Thursday, January 29, 2015

Canadian Oil Sands Cuts Dividend

Canadian Oil Sands Limited ("COS") (COS.TO) generated cash flow from operations of $1,106 million ($2.28 per Share) in 2014 and $207 million ($0.43 per Share) during the fourth quarter of the year. Cash flow from operations in the fourth quarter was down about 47 per cent compared with the same period of 2013, largely reflecting lower crude oil prices and higher operating expenses. The decline in crude oil prices has continued into 2015 with West Texas Intermediate ("WTI") benchmark prices to date averaging US$47 per barrel. While the decline in oil prices has been significant, a weaker Canadian dollar has offset some of the impact.

In response to the price environment, Syncrude is undertaking a comprehensive review of costs. An effort was already underway at Syncrude to reduce the cost structure, but this work has intensified to identify near-term opportunities. The initial efforts have identified potential cost reductions in 2015, net to COS, of $260 million to $400 million, or about 10 to 15 per cent, in operating, development and capital costs relative to the budget COS released on December 3, 2014. COS has revised its Outlook for 2015 to incorporate $294, net to COS, of these potential cost reductions. COS does not anticipate these reductions to have an impact on production or reliability initiatives underway at Syncrude, and we are maintaining our production range of 35 million to 40 million barrels net to COS for 2015.

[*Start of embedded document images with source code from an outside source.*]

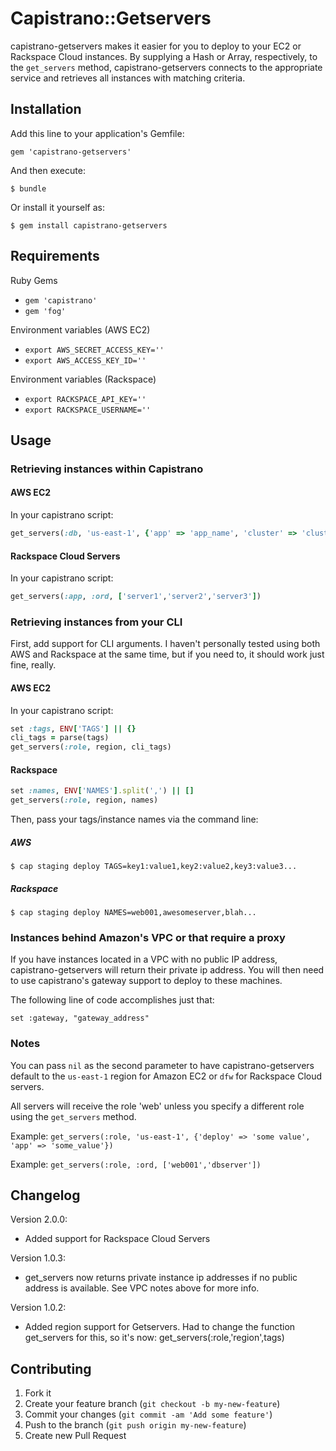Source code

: # Capistrano::Getservers

capistrano-getservers makes it easier for you to deploy to your EC2 or
Rackspace Cloud instances. By supplying a Hash or Array, respectively, to the `get_servers` method,
capistrano-getservers connects to the appropriate service and retrieves all instances with
matching criteria.


## Installation

Add this line to your application's Gemfile:

    gem 'capistrano-getservers'

And then execute:

    $ bundle

Or install it yourself as:

    $ gem install capistrano-getservers

## Requirements
Ruby Gems
* `gem 'capistrano'`
* `gem 'fog'`

Environment variables (AWS EC2)
* `export AWS_SECRET_ACCESS_KEY=''`
* `export AWS_ACCESS_KEY_ID=''`

Environment variables (Rackspace)
* `export RACKSPACE_API_KEY=''`
* `export RACKSPACE_USERNAME=''`

## Usage

### Retrieving instances within Capistrano

#### AWS EC2
In your capistrano script:
```ruby
get_servers(:db, 'us-east-1', {'app' => 'app_name', 'cluster' => 'cluster', 'environment' => 'environment' ... })
```

#### Rackspace Cloud Servers
In your capistrano script:
```ruby
get_servers(:app, :ord, ['server1','server2','server3'])
```

### Retrieving instances from your CLI

First, add support for CLI arguments. I haven't personally tested using
both AWS and Rackspace at the same time, but if you need to, it should work just fine, really.

#### AWS EC2
In your capistrano script:
```ruby
set :tags, ENV['TAGS'] || {}
cli_tags = parse(tags)
get_servers(:role, region, cli_tags)
```

#### Rackspace
```ruby
set :names, ENV['NAMES'].split(',') || []
get_servers(:role, region, names)
```

Then, pass your tags/instance names via the command line:

##### AWS
`$ cap staging deploy TAGS=key1:value1,key2:value2,key3:value3...`

##### Rackspace
`$ cap staging deploy NAMES=web001,awesomeserver,blah...`

### Instances behind Amazon's VPC or that require a proxy
If you have instances located in a VPC with no public IP address,
capistrano-getservers will return their private ip address. You will
then need to use capistrano's gateway support to deploy to these
machines.

The following line of code accomplishes just that:

```
set :gateway, "gateway_address"
```

### Notes

You can pass `nil` as the second parameter to have capistrano-getservers
default to the `us-east-1` region for Amazon EC2 or `dfw` for Rackspace
Cloud servers.

All servers will receive the role 'web' unless you specify a different
role using the `get_servers` method.

Example: `get_servers(:role, 'us-east-1', {'deploy' => 'some value', 'app' => 'some_value'})`

Example: `get_servers(:role, :ord, ['web001','dbserver'])`

## Changelog

Version 2.0.0:
* Added support for Rackspace Cloud Servers

Version 1.0.3:
* get_servers now returns private instance ip addresses if no public
  address is available. See VPC notes above for more info.

Version 1.0.2:
* Added region support for Getservers.  Had to change the function
  get_servers for this, so it's now: get_servers(:role,'region',tags)

## Contributing

1. Fork it
2. Create your feature branch (`git checkout -b my-new-feature`)
3. Commit your changes (`git commit -am 'Add some feature'`)
4. Push to the branch (`git push origin my-new-feature`)
5. Create new Pull Request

COS is reducing its quarterly dividend to $0.05 per Share for the first quarter of 2015. COS had previously indicated its intention to reduce the quarterly dividend, based on the 2015 Budget assumptions released on December 3, 2014, to $0.20 per Share; however, crude oil prices have declined materially from the Budget assumptions, requiring a further reduction in the dividend to better align with the current price environment and as a prudent step to preserve balance sheet strength in the short and medium term.[...]

The estimate for operating expenses has been reduced to $1,521 million, or about $40 per barrel, based on a production estimate of 103 million barrels at Syncrude and a natural gas price assumption of $3 per gigajoule, as well as the other assumptions outlined in our guidance. The decrease is comprised of $166 million in cost reductions and $45 million due to the lower natural gas price assumption.